Millionen Syrer, die aus Angst vor ihrer Festnahme durch die syrischen Geheimdienste ins Ausland geflohen sind, suchen derzeit mit einer Mischung aus Furcht und Hoffnung auf einer Fahndungsliste der Regierung nach ihrem Namen. Rund 1,5 Millionen Einträge umfasst die Liste gesuchter Personen, die im März von dem oppositionsnahen Onlinemagazin "Zaman al-Wasl" veröffentlicht wurde. Seitdem gab es laut dem Magazin bereits mehr als zehn Millionen Suchanfragen in der Datenbank.
"Gesucht von: Generaldirektion der Geheimdienste. Angeordnete Maßnahme: Festnahme", steht bei dem Namen des Professors Amr al-Asm, der an einer Universität des US-Bundesstaats Ohio Geschichte des Mittleren Ostens unterrichtet. "Das Gegenteil hätte mich auch überrascht", sagt der Betroffene, der seit 2010 nicht mehr in Syrien war, da er die Politik von Machthaber Baschar al-Assad wiederholt kritisiert hat.
Für die Millionen Syrer, die seit Beginn des Bürgerkriegs 2011 ins Ausland geflohen sind, gibt die Liste Aufschluss, ob sie es wagen können, in die Heimat zurückzukehren. Wer seinen Namen auf der Liste findet, weiß, dass eine Rückkehr Festnahme, Folter oder Schlimmeres bedeuten kann. Von den hunderttausenden Syrern, die von Assads Sicherheitsdiensten festgenommen wurden, werden bis heute Tausende vermisst.

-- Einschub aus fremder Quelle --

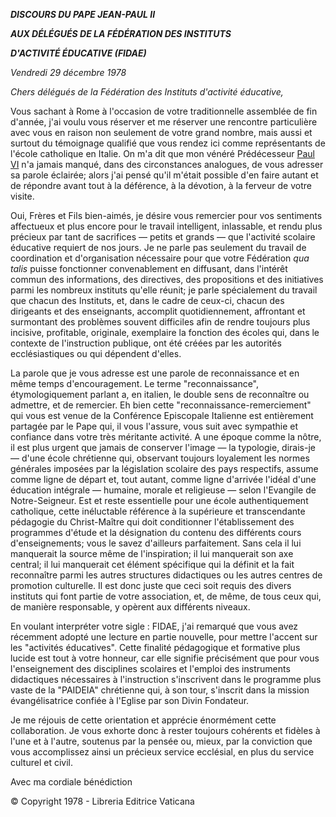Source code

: ***DISCOURS DU PAPE JEAN-PAUL II***

***AUX DÉLÉGUÉS DE LA FÉDÉRATION DES INSTITUTS***

***D'ACTIVITÉ ÉDUCATIVE (FIDAE)***

*Vendredi 29 décembre 1978*

*Chers délégués de la Fédération des Instituts d'activité éducative,*

Vous sachant à Rome à l'occasion de votre traditionnelle assemblée de fin d'année, j'ai voulu vous réserver et me réserver une rencontre particulière avec vous en raison non seulement de votre grand nombre, mais aussi et surtout du témoignage qualifié que vous rendez ici comme représentants de l'école catholique en Italie. On m'a dit que mon vénéré Prédécesseur [Paul VI](http://www.vatican.va/holy_father/paul_vi/index_fr.htm) n'a jamais manqué, dans des circonstances analogues, de vous adresser sa parole éclairée; alors j'ai pensé qu'il m'était possible d'en faire autant et de répondre avant tout à la déférence, à la dévotion, à la ferveur de votre visite.

Oui, Frères et Fils bien-aimés, je désire vous remercier pour vos sentiments affectueux et plus encore pour le travail intelligent, inlassable, et rendu plus précieux par tant de sacrifices — petits et grands — que l'activité scolaire éducative requiert de nos jours. Je ne parle pas seulement du travail de coordination et d'organisation nécessaire pour que votre Fédération *qua talis* puisse fonctionner convenablement en diffusant, dans l'intérêt commun des informations, des directives, des propositions et des initiatives parmi les nombreux instituts qu'elle réunit; je parle spécialement du travail que chacun des Instituts, et, dans le cadre de ceux-ci, chacun des dirigeants et des enseignants, accomplit quotidiennement, affrontant et surmontant des problèmes souvent difficiles afin de rendre toujours plus incisive, profitable, originale, exemplaire la fonction des écoles qui, dans le contexte de l'instruction publique, ont été créées par les autorités ecclésiastiques ou qui dépendent d'elles.

La parole que je vous adresse est une parole de reconnaissance et en même temps d'encouragement. Le terme "reconnaissance", étymologiquement parlant a, en italien, le double sens de reconnaître ou admettre, et de remercier. Eh bien cette "reconnaissance-remerciement" qui vous est venue de la Conférence Episcopale Italienne est entièrement partagée par le Pape qui, il vous l'assure, vous suit avec sympathie et confiance dans votre très méritante activité. A une époque comme la nôtre, il est plus urgent que jamais de conserver l'image — la typologie, dirais-je — d'une école chrétienne qui, observant toujours loyalement les normes générales imposées par la législation scolaire des pays respectifs, assume comme ligne de départ et, tout autant, comme ligne d'arrivée l'idéal d'une éducation intégrale — humaine, morale et religieuse — selon l'Evangile de Notre-Seigneur. Est et reste essentielle pour une école authentiquement catholique, cette inéluctable référence à la supérieure et transcendante pédagogie du Christ-Maître qui doit conditionner l'établissement des programmes d'étude et la désignation du contenu des différents cours d'enseignements; vous le savez d'ailleurs parfaitement. Sans cela il lui manquerait la source même de l'inspiration; il lui manquerait son axe central; il lui manquerait cet élément spécifique qui la définit et la fait reconnaître parmi les autres structures didactiques ou les autres centres de promotion culturelle. Il est donc juste que ceci soit requis des divers instituts qui font partie de votre association, et, de même, de tous ceux qui, de manière responsable, y opèrent aux différents niveaux.

En voulant interpréter votre sigle : FIDAE, j'ai remarqué que vous avez récemment adopté une lecture en partie nouvelle, pour mettre l'accent sur les "activités éducatives". Cette finalité pédagogique et formative plus lucide est tout à votre honneur, car elle signifie précisément que pour vous l'enseignement des disciplines scolaires et l'emploi des instruments didactiques nécessaires à l'instruction s'inscrivent dans le programme plus vaste de la "PAIDEIA" chrétienne qui, à son tour, s'inscrit dans la mission évangélisatrice confiée à l'Eglise par son Divin Fondateur.

Je me réjouis de cette orientation et apprécie énormément cette collaboration. Je vous exhorte donc à rester toujours cohérents et fidèles à l'une et à l'autre, soutenus par la pensée ou, mieux, par la conviction que vous accomplissez ainsi un précieux service ecclésial, en plus du service culturel et civil.

Avec ma cordiale bénédiction

© Copyright 1978 - Libreria Editrice Vaticana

Das Dilemma mit der Rückkehr
"Zaman al-Wasl" gibt an, die Fahndungsliste 2015 von Quellen in Damaskus erhalten zu haben. Seit ihrer Veröffentlichung im Internet wurde der Link zu der Datenbank von Syrern tausendfach geteilt. Viele wussten, dass sie im Visier der Behörden stehen, doch wollten sie erfahren, welcher Dienst sie sucht, und ob es um ein Verhör oder um ihre Festnahme geht. Auskunft über den Grund der Fahndung gibt die Liste nicht.
Auch Seina wollte wissen, was ihr droht. Die Syrerin, die eigentlich anders heißt, war zwei Mal wegen ihrer Teilnahme an Protesten festgenommen worden, bevor sie Syrien 2012 verließ. Ihre Suche ergab kein Ergebnis, doch ganz beruhigen kann sie das nicht, da niemand weiß, ob die Liste aktuell ist. "Ich hoffe aus eigennützigen Gründen, dass sie echt ist", sagt Seina. "Denn: ich stehe nicht darauf und will zurück nach Syrien."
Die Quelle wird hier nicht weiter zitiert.